:: Dataset excerpts ::
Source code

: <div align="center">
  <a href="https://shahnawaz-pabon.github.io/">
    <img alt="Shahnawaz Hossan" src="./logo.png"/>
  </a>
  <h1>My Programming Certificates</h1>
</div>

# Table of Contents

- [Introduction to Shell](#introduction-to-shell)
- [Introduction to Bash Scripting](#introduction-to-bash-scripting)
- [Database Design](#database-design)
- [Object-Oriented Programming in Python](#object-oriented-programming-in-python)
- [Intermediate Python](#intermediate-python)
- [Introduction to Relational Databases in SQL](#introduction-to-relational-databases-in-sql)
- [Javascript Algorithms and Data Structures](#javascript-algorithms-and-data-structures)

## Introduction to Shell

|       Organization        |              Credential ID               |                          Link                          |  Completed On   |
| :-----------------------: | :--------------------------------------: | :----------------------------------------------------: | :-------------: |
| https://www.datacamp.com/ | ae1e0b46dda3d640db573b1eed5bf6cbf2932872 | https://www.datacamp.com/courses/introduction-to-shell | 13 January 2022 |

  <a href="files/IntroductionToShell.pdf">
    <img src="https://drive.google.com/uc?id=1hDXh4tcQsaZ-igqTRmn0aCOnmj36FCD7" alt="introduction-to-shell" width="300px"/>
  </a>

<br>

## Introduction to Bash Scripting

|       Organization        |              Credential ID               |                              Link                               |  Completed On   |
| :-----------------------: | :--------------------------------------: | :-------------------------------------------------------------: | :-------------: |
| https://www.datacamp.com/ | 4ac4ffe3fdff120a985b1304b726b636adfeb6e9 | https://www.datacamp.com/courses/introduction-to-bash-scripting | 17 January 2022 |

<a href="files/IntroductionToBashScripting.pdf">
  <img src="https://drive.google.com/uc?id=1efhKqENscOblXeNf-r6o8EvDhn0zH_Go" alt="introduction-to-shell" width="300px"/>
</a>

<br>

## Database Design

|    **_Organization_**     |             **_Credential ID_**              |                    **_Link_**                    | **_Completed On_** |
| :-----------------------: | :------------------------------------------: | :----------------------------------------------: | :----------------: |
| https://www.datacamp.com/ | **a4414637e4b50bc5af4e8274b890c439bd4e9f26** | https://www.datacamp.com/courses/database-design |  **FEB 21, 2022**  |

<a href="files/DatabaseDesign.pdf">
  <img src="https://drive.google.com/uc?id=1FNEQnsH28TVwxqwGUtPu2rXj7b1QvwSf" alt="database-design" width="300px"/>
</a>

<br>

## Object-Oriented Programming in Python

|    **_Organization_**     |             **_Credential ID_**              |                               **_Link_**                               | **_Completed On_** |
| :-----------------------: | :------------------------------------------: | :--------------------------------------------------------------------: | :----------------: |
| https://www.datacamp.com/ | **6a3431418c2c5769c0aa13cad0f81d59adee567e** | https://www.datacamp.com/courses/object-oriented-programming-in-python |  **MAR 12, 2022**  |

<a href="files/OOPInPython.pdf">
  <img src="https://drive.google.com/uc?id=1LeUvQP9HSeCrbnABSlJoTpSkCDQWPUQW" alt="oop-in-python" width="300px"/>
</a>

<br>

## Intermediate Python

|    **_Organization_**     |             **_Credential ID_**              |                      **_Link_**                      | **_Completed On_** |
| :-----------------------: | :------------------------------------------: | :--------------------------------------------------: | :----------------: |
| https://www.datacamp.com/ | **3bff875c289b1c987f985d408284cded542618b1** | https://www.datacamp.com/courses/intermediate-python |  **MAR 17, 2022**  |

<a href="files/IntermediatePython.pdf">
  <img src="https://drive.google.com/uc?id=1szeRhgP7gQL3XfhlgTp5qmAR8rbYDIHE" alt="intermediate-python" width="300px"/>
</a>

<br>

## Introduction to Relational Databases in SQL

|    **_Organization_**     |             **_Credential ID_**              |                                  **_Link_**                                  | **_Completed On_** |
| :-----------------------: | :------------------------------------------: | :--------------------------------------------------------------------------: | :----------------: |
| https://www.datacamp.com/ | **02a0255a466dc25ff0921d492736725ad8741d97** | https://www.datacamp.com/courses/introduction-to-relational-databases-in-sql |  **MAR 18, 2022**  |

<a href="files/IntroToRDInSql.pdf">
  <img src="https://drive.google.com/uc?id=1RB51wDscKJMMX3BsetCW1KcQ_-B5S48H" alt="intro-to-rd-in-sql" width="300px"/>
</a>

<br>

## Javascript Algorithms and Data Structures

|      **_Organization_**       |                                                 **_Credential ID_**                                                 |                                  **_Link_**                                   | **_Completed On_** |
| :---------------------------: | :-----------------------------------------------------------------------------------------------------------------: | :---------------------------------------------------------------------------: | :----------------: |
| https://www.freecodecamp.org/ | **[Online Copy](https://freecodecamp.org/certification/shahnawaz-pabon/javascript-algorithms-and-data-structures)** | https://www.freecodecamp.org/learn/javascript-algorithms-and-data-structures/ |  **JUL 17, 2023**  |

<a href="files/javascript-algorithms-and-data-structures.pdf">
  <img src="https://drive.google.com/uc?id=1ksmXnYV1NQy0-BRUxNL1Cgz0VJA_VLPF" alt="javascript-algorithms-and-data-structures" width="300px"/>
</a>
:::
Aim of the exercise ::
Go through the records above and, whenever a line includes the word "pabon", copy it.

Completed exercise ::
  <a href="https://shahnawaz-pabon.github.io/">
| https://www.freecodecamp.org/ | **[Online Copy](https://freecodecamp.org/certification/shahnawaz-pabon/javascript-algorithms-and-data-structures)** | https://www.freecodecamp.org/learn/javascript-algorithms-and-data-structures/ |  **JUL 17, 2023**  |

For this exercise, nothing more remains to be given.